I remember a day when it did not rain. This was in October, last month, which now seems like a distant memory.
I was in my classroom and a friendly face peeked through the doorway to say we’d have rainy day recess.
I must admit, I panicked. I had been with my class for several weeks, but had not yet prepared for a rainy day recess. I knew where the indoor games were located. In fact, they were hidden under a table, carefully covered by a lace tablecloth. Behind the cloth barricade were dominoes and board games, marbles and card games.
If a child was locked indoors for hours, that little corner could provide hours of fun, and a huge mess.
A 20-minute rainy day recess is cause for game frustration. Twenty minutes means 10 minutes to spread the game all over the floor, seven minutes to play and eight minutes of my voice asking children to put the games away.
I had not prepared for rainy day recess. I should have chosen four easy activities that would be quick to pull out, fun to play and lightning fast to clear away.
Rainy day recess? Could I convince the children to draw at their desks? Could I lead a rousing game of hangman on the chalkboard? Could we play vocabulary charades?
The children were excited about rainy day recess. They had peeked into the game corner. They knew they would find marbles and puzzles, interesting rubbery bands that could be used to launch projectiles. I think I was the only one who had vocabulary charades on her mind.
Luckily, the rain was really just a mist, which became fog, which became just dandy weather for children to go outside to play.
Believe me, I’ve spent some time since then deciding what remained in the rainy day game stash.
I have also spent some time wishing that it had rained that day. I wish it had rained hard and continued raining through Halloween and well into November.
Wishing for wet
For weeks and weeks, I waited for that first drizzle on my windshield. I watered the potted plants on my porch. I theorized about how long the clumps of grass could go without water before I could no longer call that area a “lawn.” I worried about my gardenia and fig tree, but never worried about 10,000 homes and the loss of life too onerous to quantify.
Before the fires swept through the area I had planned to write a long rant about the lack of rain. I was harvesting ripe tomatoes in November.
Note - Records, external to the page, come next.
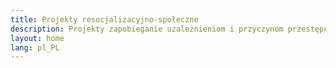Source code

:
 ```yaml
---
title: Projekty resocjalizacyjno-społeczne
description: Projekty zapobieganie uzależnieniom i przyczynom przestępczości wśród dorosłych, dzieci i młodzieży oraz wzbudzenie w młodzieży pożądanej społecznie postawy wobec czytelnictwa wartościowych książek. 
layout: home
lang: pl_PL
---
```

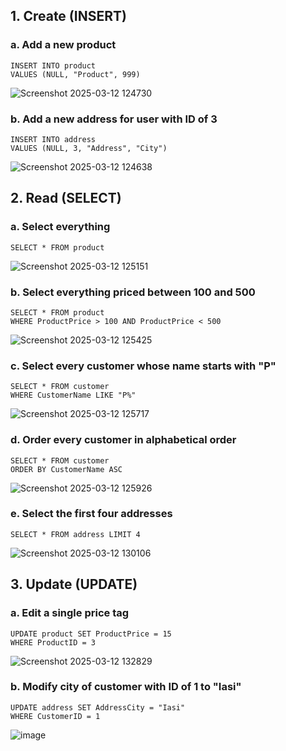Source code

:## 1. Create (INSERT)
### a. Add a new product
```
INSERT INTO product
VALUES (NULL, "Product", 999)
```
![Screenshot 2025-03-12 124730](https://github.com/user-attachments/assets/0b2fad9c-4782-4c8c-9396-c783472c3f48)

### b. Add a new address for user with ID of 3
```
INSERT INTO address
VALUES (NULL, 3, "Address", "City")
```
![Screenshot 2025-03-12 124638](https://github.com/user-attachments/assets/c39e6893-13b3-42a1-8b19-020d6229b8e1)

## 2. Read (SELECT)
### a. Select everything
```
SELECT * FROM product
```
![Screenshot 2025-03-12 125151](https://github.com/user-attachments/assets/3f62e072-a03f-4f15-b251-e0babe904157)

### b. Select everything priced between 100 and 500
```
SELECT * FROM product
WHERE ProductPrice > 100 AND ProductPrice < 500
```
![Screenshot 2025-03-12 125425](https://github.com/user-attachments/assets/62201001-7da1-4d16-a908-90fe4de9cd75)

### c. Select every customer whose name starts with "P"
```
SELECT * FROM customer
WHERE CustomerName LIKE "P%"
```
![Screenshot 2025-03-12 125717](https://github.com/user-attachments/assets/f1e1ee10-feeb-4507-8e94-c4a9dde1a8ad)

### d. Order every customer in alphabetical order
```
SELECT * FROM customer
ORDER BY CustomerName ASC
```
![Screenshot 2025-03-12 125926](https://github.com/user-attachments/assets/c6e5a194-023b-4d9b-8e4f-dc43b0d57cf7)

### e. Select the first four addresses
```
SELECT * FROM address LIMIT 4
```
![Screenshot 2025-03-12 130106](https://github.com/user-attachments/assets/c88da151-c279-423c-abd1-f2a1d1cfa314)

## 3. Update (UPDATE)
### a. Edit a single price tag
```
UPDATE product SET ProductPrice = 15
WHERE ProductID = 3
```
![Screenshot 2025-03-12 132829](https://github.com/user-attachments/assets/611139a0-9d3b-4e45-94e9-283f5f244762)

### b. Modify city of customer with ID of 1 to "Iasi"
```
UPDATE address SET AddressCity = "Iasi"
WHERE CustomerID = 1
```
![image](https://github.com/user-attachments/assets/e1784666-b881-473c-a4b2-ef64c52996e4)
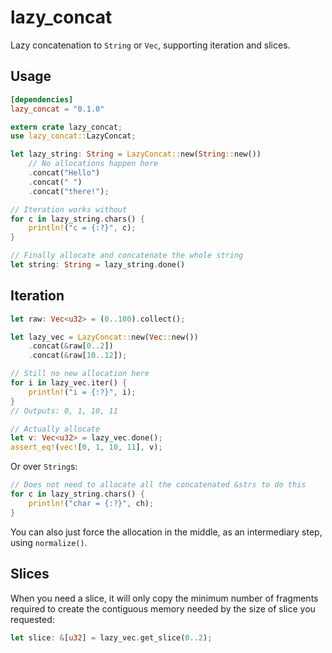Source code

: # lazy_concat
Lazy concatenation to `String` or `Vec`, supporting iteration and slices.

## Usage

```Toml
[dependencies]
lazy_concat = "0.1.0"
```

```Rust
extern crate lazy_concat;
use lazy_concat::LazyConcat;

let lazy_string: String = LazyConcat::new(String::new())
    // No allocations happen here
    .concat("Hello")
    .concat(" ")
    .concat("there!");

// Iteration works without
for c in lazy_string.chars() {
    println!("c = {:?}", c);
}

// Finally allocate and concatenate the whole string
let string: String = lazy_string.done()
```

## Iteration

```Rust
let raw: Vec<u32> = (0..100).collect();

let lazy_vec = LazyConcat::new(Vec::new())
    .concat(&raw[0..2])
    .concat(&raw[10..12]);

// Still no new allocation here
for i in lazy_vec.iter() {
    println!("i = {:?}", i);
}
// Outputs: 0, 1, 10, 11

// Actually allocate
let v: Vec<u32> = lazy_vec.done();
assert_eq!(vec![0, 1, 10, 11], v);
```
Or over `String`s:

```Rust
// Does not need to allocate all the concatenated &strs to do this
for c in lazy_string.chars() {
    println!("char = {:?}", ch);
}
```

You can also just force the allocation in the middle, as an intermediary step, using `normalize()`.

## Slices

When you need a slice, it will only copy the minimum number of fragments required to create the contiguous memory needed by the size of slice you requested:

```Rust
let slice: &[u32] = lazy_vec.get_slice(0..2);
```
My students were wearing shorts to school when they should have been tracking mud onto clean linoleum.
My potted plants were in trouble, and now we know that all of Northern California was in trouble.
Then everyone in the world knew we were in trouble.
And now the rain.
Water can’t wash away our collective sorrow, nor the memories of what was lost, but they may stop the spread of more destruction. Maybe some of those firefighters can return home and spend time with their families. Toxicants in the air will wash out to sea, bits of destroyed lives will become diffused.
There’s more to say about all of that — much more. But we need to take each day at a time.
Plants and smoke
This is a column about gardening, and I did spend a few minutes thinking about plants this week. I wondered if the smoke in the air, so harmful to our respiratory systems, could also damage plants.
Our plants are fine. Because plants use carbon dioxide, the smoke provides all that sugar-boosting stuff plants need.
Last weekend I was at the Patrick Ranch along the Midway. The daisies looked just fine. The haze from the sky sent a gentle light over the colorful petals. Life, sometimes in beautiful forms, goes on. I’m looking for bright spots these days.